━━ Data records ━━

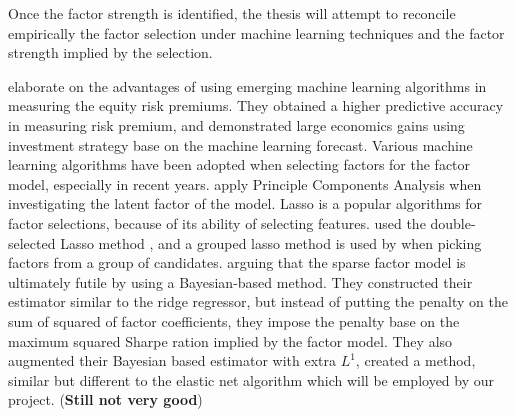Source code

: Once the factor strength is identified, the thesis will attempt to reconcile empirically the factor selection under machine learning techniques and the factor strength implied by the selection.

 elaborate on the advantages of using emerging machine learning algorithms in measuring the equity risk premiums.
They obtained a higher predictive accuracy in measuring risk premium, and demonstrated large economics gains using investment strategy base on the machine learning forecast.
Various machine learning algorithms have been adopted when selecting factors for the factor model, especially in recent years.
 apply Principle Components Analysis when investigating the latent factor of the model. 
Lasso is a popular algorithms for factor selections, because of its ability of selecting features.
 used the double-selected Lasso method \cite{Belloni2014}, and a grouped lasso method \cite{Huang2010} is used by  when picking factors from a group of candidates. 
 arguing that the sparse factor model is ultimately futile by using a Bayesian-based method. 
They constructed their estimator similar to the ridge regressor, but instead of putting the penalty on the sum of squared of factor coefficients, they impose the penalty base on the maximum squared Sharpe ration implied by the factor model.
They also augmented their Bayesian based estimator with extra $L^1$, created a method,  similar but different to the elastic net algorithm which will be employed by our project. (\textbf{Still not very good})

━━━

Your goal: Among the lines of the entries above, count those containing the string "measuring". Write the number alone.

Your solution: 2